Example: If I cannot use jquery and backbone in an ES 6 module without needing another library to preload or prep those libraries for ES 6 module use, then existing JS users will not see much advantage over using AMD.

If the web developer needs to code any imperative logic to wire up the ES Module Loader, that will result in a loader library. That is a failure condition.

As compared to AMD: if the ES approach cannot do the above without a helper loader library and the ES approach does not allow something like loader plugins, then there is no contest -- AMD will still be more useful to a developer than the built in system. Small savings in the amount to type and a thin layer of type checking is not enough.

This may very well not be the goal of ES modules, and it would be great if the specs or some background material acknowledge that, and list out the mitigation strategies developers are expected to use.

Shortcomings of ES modules

Right now, ES harmony modules do not improve an AMD user's workflow because of the following:

New syntax makes it very hard to optionally upgrade

If I am the author of something like jQuery or Backbone, I cannot optionally add in a way to register as an ES module because ES modules use new syntax. However, there are many uses of those libraries which will not be in ES module-capable browsers.

The Node and AMD communities have found optional opt-in via a runtime API very useful for adoption of code that works with their module systems, but still work in older "use plain script tags with browser globals" approach.

There is a runtime API in the ES module loader proposal that would allow a legacy script to register something as a module, but that requires the end developer to use another script loader library to load that library so it can do that runtime call, then start loading ES module code.

The developer may as well just stick with AMD. Complexity has not been reduced.

Register module and a global

Backbone originally had trouble adopting AMD because if it called define() to register a module, they found other libraries, like Backbone plugins, would break. The plugins were expecting to find a Backbone global variable but when Backbone called define() it was not also exporting a global.

This same problem will exist in ES-mixed code. Any dynamic registration also needs to allow an export of a global so that downstream libraries will work until they are also converted to optional module registration.

There should be a migration path, one that allows gradual rollout of modules without requiring a project to go whole hog on module syntax.

Declarative module ID resolution

While I have made tools to allow a developer to "convert" an existing library to AMD, there are many developers that did not want to touch existing libraries. It makes it difficult to compare against new versions and there is a concern that the conversion introduces breaking scope changes (rightly so).

So the "shim" configuration for requirejs was introduced to allow specifying dependencies and an export value for JS code that does not call a module API. This has been well received in the community. More background on shim here.

"shim" with "paths" and "map" make it possible to declaratively set up a configuration that allows for one file IO lookup per module ID, an easy way to "shim" old libraries, and to load more than one version of a module for use by different modules. That covers the 80% case for using old and new code with a module loader.

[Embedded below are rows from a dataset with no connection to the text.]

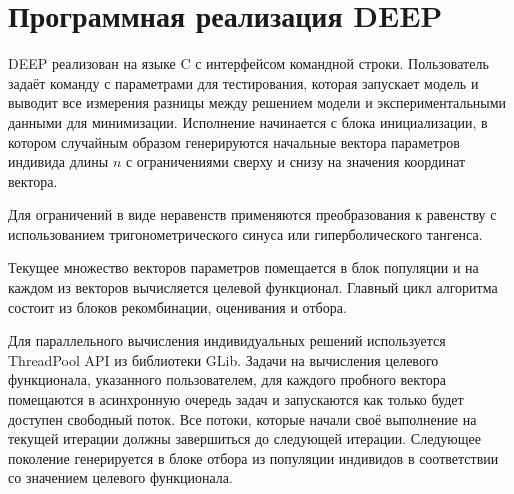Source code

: \section*{Программная реализация DEEP}

DEEP реализован на языке C с интерфейсом командной строки.
Пользователь задаёт команду с параметрами для тестирования,
которая запускает модель и выводит все измерения
разницы между решением модели
и экспериментальными данными для минимизации.
Исполнение начинается с блока инициализации,
в котором случайным образом генерируются
начальные вектора параметров индивида
длины \begin{math}n\end{math}
с ограничениями сверху и снизу
на значения координат вектора.

Для ограничений в виде неравенств
применяются преобразования к равенству
с использованием тригонометрического синуса
или гиперболического тангенса\cite{Kozlov11}.

Текущее множество векторов параметров помещается
в блок популяции и на каждом из векторов
вычисляется целевой функционал.
Главный цикл алгоритма состоит из блоков
рекомбинации, оценивания и отбора.

Для параллельного вычисления индивидуальных решений
используется ThreadPool API из библиотеки GLib.
Задачи на вычисления целевого функционала,
указанного пользователем,
для каждого пробного вектора
помещаются в асинхронную очередь задач
и запускаются как только будет доступен свободный поток. 
Все потоки, которые начали своё выполнение
на текущей итерации должны завершиться
до следующей итерации.
Следующее поколение генерируется в блоке отбора
из популяции индивидов в соответствии
со значением целевого функционала.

By using a declarative configuration that is supported by the "default" module ID resolution mechanism in the language, then it avoids having to ship a userland loader library for browser use. This is a big win because it will help kill AMD.

It is fine if the Module Loaders API still has an imperative API to set up different module ID resolution logic. That would allow Node to maintain its current multiple IO, nested directory lookup logic. However, the default should favor the harsher browser environment in such a way that an extra loader library is not needed.

Loader plugins

I can appreciate that supporting Loader plugins may seem out of scope for the default module loader, but they have been incredibly useful for AMD. Node has seen a use for them, even though they are done in a different way via require.extensions. They effectively allow use of transpiled languages.

I find the AMD loader plugins better than Node's approach because:

load behavior vs. file format: since a prefix is used on the resource ID instead of just using a file extension suffix, it allows multiple plugins to deal with the same type of file extension. For example, "text!index.html" and "template!index.html" can be used in the same app, the first one just giving the raw text, the second one "compiling" some text for use as a template. The developer, not the plugin provider, chooses the right use. It still allows "single extension" plugins too, and for those, they can omit the file extension in the ID, so no increase in ID length.
one IO lookup: For a resource ID "foo", node may do a lookup for "foo.js", "foo.coffee" and "foo.node". By specifying the loading mechanism via the prefix, it avoids multiple IO lookups, which are important for browser use. It also makes it clear what handles the loading.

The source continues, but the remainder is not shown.